Однако она никогда не задала бы этого вопроса вслух, и я был ей благодарен. Что я мог ответить? Следовало ли мне сказать: «Назови это вопросом сравнительной фелляции, моя дорогая. Ты, Мадлен, брала в рот с рыданием, со сладким стоном, точно обрекая себя на посмертные муки ада. Это было прекрасно, как Средние века. А Пэтти Ларейн, заводила болельщиков на школьных матчах, чуть не проглатывала тебя. Хоть и с врожденным мастерством. Все свелось к тому, чтобы решить, какая дама лучше – скромная или ненасытная. Я выбрал Пэтти Ларейн. Она была ненасытна, как старая добрая Америка, а я хотел натянуть на болт свою страну».
Впрочем, теперь у моей давно утраченной средневековой подруги появилась сердечная склонность к мужчинам, которые могут одним махом снести тебе голову.

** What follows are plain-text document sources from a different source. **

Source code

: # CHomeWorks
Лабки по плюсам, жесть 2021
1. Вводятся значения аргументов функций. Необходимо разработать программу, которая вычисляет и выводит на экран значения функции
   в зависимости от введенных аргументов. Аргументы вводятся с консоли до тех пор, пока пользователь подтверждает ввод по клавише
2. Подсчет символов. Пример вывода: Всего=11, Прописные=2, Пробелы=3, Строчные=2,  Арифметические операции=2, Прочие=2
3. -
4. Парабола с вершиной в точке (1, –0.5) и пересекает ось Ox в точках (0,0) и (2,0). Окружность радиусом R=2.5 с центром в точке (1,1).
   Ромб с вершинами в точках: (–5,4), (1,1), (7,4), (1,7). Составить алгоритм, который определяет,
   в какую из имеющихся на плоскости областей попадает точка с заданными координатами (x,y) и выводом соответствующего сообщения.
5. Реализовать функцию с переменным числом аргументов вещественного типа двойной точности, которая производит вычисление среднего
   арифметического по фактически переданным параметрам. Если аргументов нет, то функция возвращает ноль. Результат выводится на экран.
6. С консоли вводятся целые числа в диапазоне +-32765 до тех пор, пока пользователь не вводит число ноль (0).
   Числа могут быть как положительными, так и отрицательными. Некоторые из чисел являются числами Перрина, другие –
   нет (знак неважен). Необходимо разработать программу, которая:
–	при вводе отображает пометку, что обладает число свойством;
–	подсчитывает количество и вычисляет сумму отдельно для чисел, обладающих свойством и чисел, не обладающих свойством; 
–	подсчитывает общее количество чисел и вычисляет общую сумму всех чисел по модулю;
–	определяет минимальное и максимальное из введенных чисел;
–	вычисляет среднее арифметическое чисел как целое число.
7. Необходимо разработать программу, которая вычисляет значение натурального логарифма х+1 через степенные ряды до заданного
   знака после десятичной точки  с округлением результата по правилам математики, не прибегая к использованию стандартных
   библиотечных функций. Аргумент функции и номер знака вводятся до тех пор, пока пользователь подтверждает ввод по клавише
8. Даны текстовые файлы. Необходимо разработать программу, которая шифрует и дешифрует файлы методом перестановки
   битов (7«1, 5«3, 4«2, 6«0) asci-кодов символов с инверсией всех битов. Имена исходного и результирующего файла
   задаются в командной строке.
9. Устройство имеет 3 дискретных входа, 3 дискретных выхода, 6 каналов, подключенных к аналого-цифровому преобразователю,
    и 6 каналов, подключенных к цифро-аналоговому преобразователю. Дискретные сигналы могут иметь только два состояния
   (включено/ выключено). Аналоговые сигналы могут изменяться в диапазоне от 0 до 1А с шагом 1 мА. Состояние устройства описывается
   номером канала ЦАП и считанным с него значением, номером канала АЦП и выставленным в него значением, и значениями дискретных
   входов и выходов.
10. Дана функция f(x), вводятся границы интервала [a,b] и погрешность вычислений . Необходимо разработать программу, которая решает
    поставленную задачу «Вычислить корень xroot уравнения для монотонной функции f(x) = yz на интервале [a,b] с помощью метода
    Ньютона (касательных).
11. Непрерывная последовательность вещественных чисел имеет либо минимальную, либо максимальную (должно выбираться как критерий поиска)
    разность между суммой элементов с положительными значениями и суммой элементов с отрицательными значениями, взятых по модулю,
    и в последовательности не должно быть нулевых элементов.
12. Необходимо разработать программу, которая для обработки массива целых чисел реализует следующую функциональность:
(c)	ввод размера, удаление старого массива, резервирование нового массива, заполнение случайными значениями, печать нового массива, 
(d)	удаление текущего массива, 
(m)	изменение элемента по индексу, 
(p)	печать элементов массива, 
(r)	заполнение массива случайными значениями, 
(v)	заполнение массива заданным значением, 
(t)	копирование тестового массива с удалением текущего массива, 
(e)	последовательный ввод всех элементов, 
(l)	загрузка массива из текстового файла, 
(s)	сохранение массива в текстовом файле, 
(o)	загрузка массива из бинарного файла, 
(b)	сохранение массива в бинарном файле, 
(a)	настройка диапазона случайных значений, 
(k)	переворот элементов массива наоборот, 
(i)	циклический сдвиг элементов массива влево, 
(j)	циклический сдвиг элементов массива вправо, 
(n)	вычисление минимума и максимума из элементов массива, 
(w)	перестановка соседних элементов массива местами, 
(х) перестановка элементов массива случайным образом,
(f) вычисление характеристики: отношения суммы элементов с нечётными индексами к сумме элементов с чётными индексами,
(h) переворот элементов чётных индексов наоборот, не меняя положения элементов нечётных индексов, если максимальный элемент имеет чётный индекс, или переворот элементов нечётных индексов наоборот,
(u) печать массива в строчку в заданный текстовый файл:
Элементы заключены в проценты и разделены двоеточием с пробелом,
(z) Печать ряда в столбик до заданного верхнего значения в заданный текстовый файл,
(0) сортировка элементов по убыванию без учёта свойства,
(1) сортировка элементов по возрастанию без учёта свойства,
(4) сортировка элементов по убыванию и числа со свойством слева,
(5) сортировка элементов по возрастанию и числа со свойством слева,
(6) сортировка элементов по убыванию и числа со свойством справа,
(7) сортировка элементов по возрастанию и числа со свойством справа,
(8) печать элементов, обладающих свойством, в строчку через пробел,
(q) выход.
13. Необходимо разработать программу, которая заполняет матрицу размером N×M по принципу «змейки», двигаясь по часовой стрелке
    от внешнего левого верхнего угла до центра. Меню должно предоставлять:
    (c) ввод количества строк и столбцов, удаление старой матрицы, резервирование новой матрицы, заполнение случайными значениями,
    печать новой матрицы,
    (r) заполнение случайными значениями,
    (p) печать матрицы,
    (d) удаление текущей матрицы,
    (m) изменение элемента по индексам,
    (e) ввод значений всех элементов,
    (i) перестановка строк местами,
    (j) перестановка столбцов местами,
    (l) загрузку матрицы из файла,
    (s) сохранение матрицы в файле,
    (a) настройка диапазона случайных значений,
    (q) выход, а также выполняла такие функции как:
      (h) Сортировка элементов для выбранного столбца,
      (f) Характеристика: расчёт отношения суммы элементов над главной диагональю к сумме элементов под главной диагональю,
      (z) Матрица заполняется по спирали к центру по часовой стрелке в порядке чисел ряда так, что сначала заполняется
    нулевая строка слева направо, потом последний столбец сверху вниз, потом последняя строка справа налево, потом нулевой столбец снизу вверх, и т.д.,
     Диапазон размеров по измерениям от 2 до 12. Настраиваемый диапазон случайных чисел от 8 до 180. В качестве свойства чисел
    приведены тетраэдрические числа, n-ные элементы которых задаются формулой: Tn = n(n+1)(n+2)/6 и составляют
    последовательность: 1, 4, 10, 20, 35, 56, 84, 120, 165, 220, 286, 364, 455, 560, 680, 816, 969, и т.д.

Самым большим преимуществом жизни с Мадлен было то, что иногда мы сидели в одной комнате и слышали мысли друг друга так отчетливо, словно черпали их из общего колодца. Поэтому она все равно что услышала мою последнюю непроизнесенную тираду. Я понял это, увидев, как сердито дрогнули ее губы. Когда Мадлен снова посмотрела на меня, она была полна ненависти.
– Я про тебя Элу не говорила, – сказала она.
– Так вот как ты его зовешь? – спросил я, чтобы немного охладить ее. – Элом?
– Заткнись, – сказала она. – Я не говорила ему о тебе, потому что в этом не было нужды. Он просто выжег тебя из меня. Ридженси – настоящий самец.
Так хлестнуть этим словом не смогла бы никакая иная женщина. Куда там Пэтти Ларейн!
– Да, – сказала Мадлен, – мы с тобой любили друг друга, но когда у меня завязался романчик с мистером Ридженси, он ставил мне по пять палок за ночь, и пятая была не хуже первой. Даже в твои лучшие дни тебе было далеко до мистера Пятерки. Вот как я его называю, дурак ты несчастный.